Frederick W. Wild, “Memoirs and History of Capt. F.W. Alexander’s Baltimore Battery of Light Artillery U.S.V. (Baltimore, MD: Frederick W. Wild, 1912)

*Throughout 2020 the “Publication of Note” portion of the newsletter will highlight some of our director’s favorite regimental histories or collections of published primary sources.

Regimental histories have long been a staple for Civil War historians. Although regimental histories sometimes suffer from embellishment of fact and hindsight, they are nonetheless valuable resources for historians wishing to gain insight into the movements, experiences and thoughts of Civil War soldiers. Wild’s regimental history of the Baltimore Light Artillery is no exception to this.

Organized in the summer of 1862 under Frederick W. Alexander, the Baltimore Light Artillery’s most significant service in the Shenandoah Valley came in 1863 as part of Union general Robert H. Milroy’s division. During the Second Battle of Winchester, particularly the fighting on June 14, 1863, the Baltimore Light Artillery manned the guns inside of Star Fort. Wild’s regimental history offers candid and crisp descriptions of the defense of Start Fort, singles out the efforts of various members of the battery for heroic exploits during the fighting, and ably chronicles the Union retreat, and the capture of many from the battery north of Winchester during the morning of June 15, 1863.

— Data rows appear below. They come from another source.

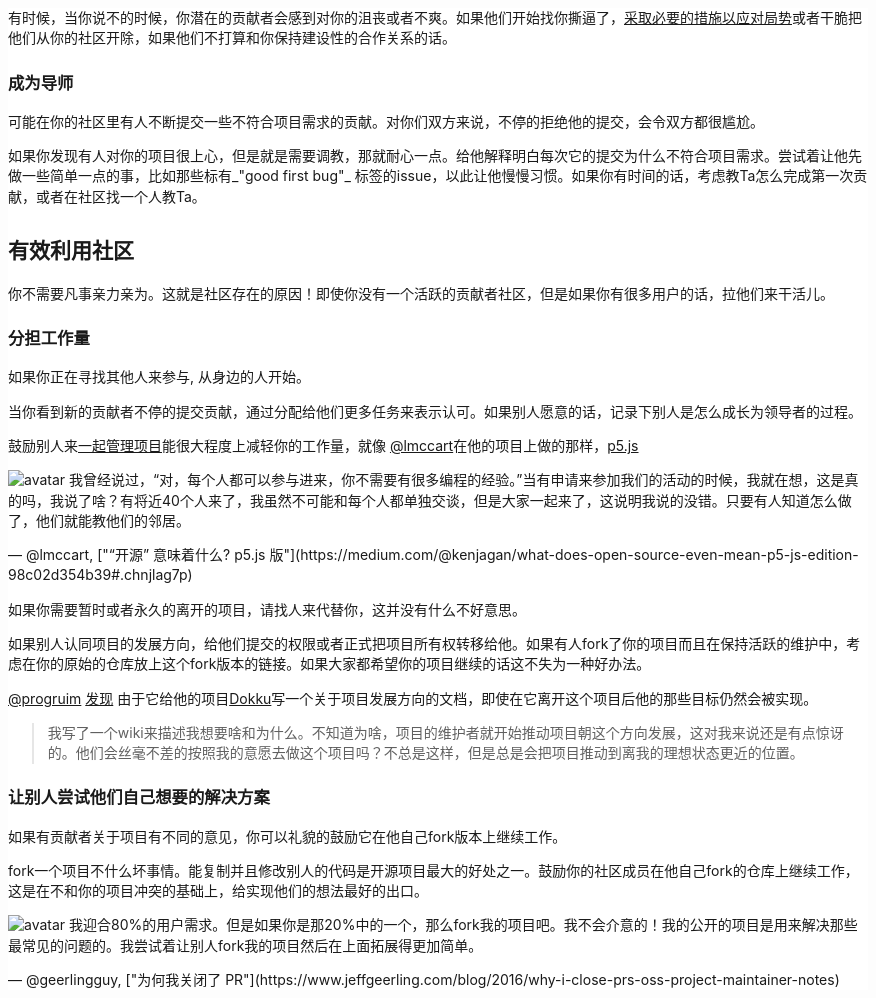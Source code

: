 有时候，当你说不的时候，你潜在的贡献者会感到对你的沮丧或者不爽。如果他们开始找你撕逼了，[采取必要的措施以应对局势](https://github.com/jonschlinkert/maintainers-guide-to-staying-positive#action-items)或者干脆把他们从你的社区开除，如果他们不打算和你保持建设性的合作关系的话。

### 成为导师

可能在你的社区里有人不断提交一些不符合项目需求的贡献。对你们双方来说，不停的拒绝他的提交，会令双方都很尴尬。

如果你发现有人对你的项目很上心，但是就是需要调教，那就耐心一点。给他解释明白每次它的提交为什么不符合项目需求。尝试着让他先做一些简单一点的事，比如那些标有_"good first bug"_ 标签的issue，以此让他慢慢习惯。如果你有时间的话，考虑教Ta怎么完成第一次贡献，或者在社区找一个人教Ta。

## 有效利用社区

你不需要凡事亲力亲为。这就是社区存在的原因！即使你没有一个活跃的贡献者社区，但是如果你有很多用户的话，拉他们来干活儿。

### 分担工作量

如果你正在寻找其他人来参与, 从身边的人开始。

当你看到新的贡献者不停的提交贡献，通过分配给他们更多任务来表示认可。如果别人愿意的话，记录下别人是怎么成长为领导者的过程。


鼓励别人来[一起管理项目](../building-community/#share-ownership-of-your-project)能很大程度上减轻你的工作量，就像 [@lmccart](https://github.com/lmccart)在他的项目上做的那样，[p5.js](https://github.com/processing/p5.js?files=1)

<aside markdown="1" class="pquote">
  <img src="https://avatars3.githubusercontent.com/u/191056?v=3&s=460" class="pquote-avatar" alt="avatar">
  我曾经说过，“对，每个人都可以参与进来，你不需要有很多编程的经验。”当有申请来参加我们的活动的时候，我就在想，这是真的吗，我说了啥？有将近40个人来了，我虽然不可能和每个人都单独交谈，但是大家一起来了，这说明我说的没错。只要有人知道怎么做了，他们就能教他们的邻居。
  <p markdown="1" class="pquote-credit">
—  @lmccart, ["“开源” 意味着什么? p5.js 版"](https://medium.com/@kenjagan/what-does-open-source-even-mean-p5-js-edition-98c02d354b39#.chnjlag7p)
  </p>
</aside>

如果你需要暂时或者永久的离开的项目，请找人来代替你，这并没有什么不好意思。

如果别人认同项目的发展方向，给他们提交的权限或者正式把项目所有权转移给他。如果有人fork了你的项目而且在保持活跃的维护中，考虑在你的原始的仓库放上这个fork版本的链接。如果大家都希望你的项目继续的话这不失为一种好办法。

[@progruim](https://github.com/progrium) [发现](http://progrium.com/blog/2015/12/04/leadership-guilt-and-pull-requests/) 由于它给他的项目[Dokku](https://github.com/dokku/dokku)写一个关于项目发展方向的文档，即使在它离开这个项目后他的那些目标仍然会被实现。

> 我写了一个wiki来描述我想要啥和为什么。不知道为啥，项目的维护者就开始推动项目朝这个方向发展，这对我来说还是有点惊讶的。他们会丝毫不差的按照我的意愿去做这个项目吗？不总是这样，但是总是会把项目推动到离我的理想状态更近的位置。

### 让别人尝试他们自己想要的解决方案

如果有贡献者关于项目有不同的意见，你可以礼貌的鼓励它在他自己fork版本上继续工作。

fork一个项目不什么坏事情。能复制并且修改别人的代码是开源项目最大的好处之一。鼓励你的社区成员在他自己fork的仓库上继续工作，这是在不和你的项目冲突的基础上，给实现他们的想法最好的出口。

<aside markdown="1" class="pquote">
  <img src="https://avatars1.githubusercontent.com/u/481677?v=3&s=400" class="pquote-avatar" alt="avatar">
  我迎合80%的用户需求。但是如果你是那20%中的一个，那么fork我的项目吧。我不会介意的！我的公开的项目是用来解决那些最常见的问题的。我尝试着让别人fork我的项目然后在上面拓展得更加简单。
  <p markdown="1" class="pquote-credit">
— @geerlingguy, ["为何我关闭了 PR"](https://www.jeffgeerling.com/blog/2016/why-i-close-prs-oss-project-maintainer-notes)
  </p>
</aside>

In addition to the detailed descriptions of the Second Battle of Winchester, the regimental history also offers some insight into the experiences of African Americans in Winchester in 1863 and also highlights the various opinions members of the battery possessed about transforming the conflict from one to preserve the Union into one that would simultaneously destroy slavery after President Abraham Lincoln signed the Emancipation Proclamation on Jan. 1, 1863.

Wild’s regimental history then offers more than merely another source to understand one of the many engagements fought in Winchester, but offers a lens through which to examine emancipation. Although copies of this regimental history can still be found through rare book dealers, it is available online, for free, at this link https://archive.org/details/memoirshistoryof00wild/page/n9/mode/2up.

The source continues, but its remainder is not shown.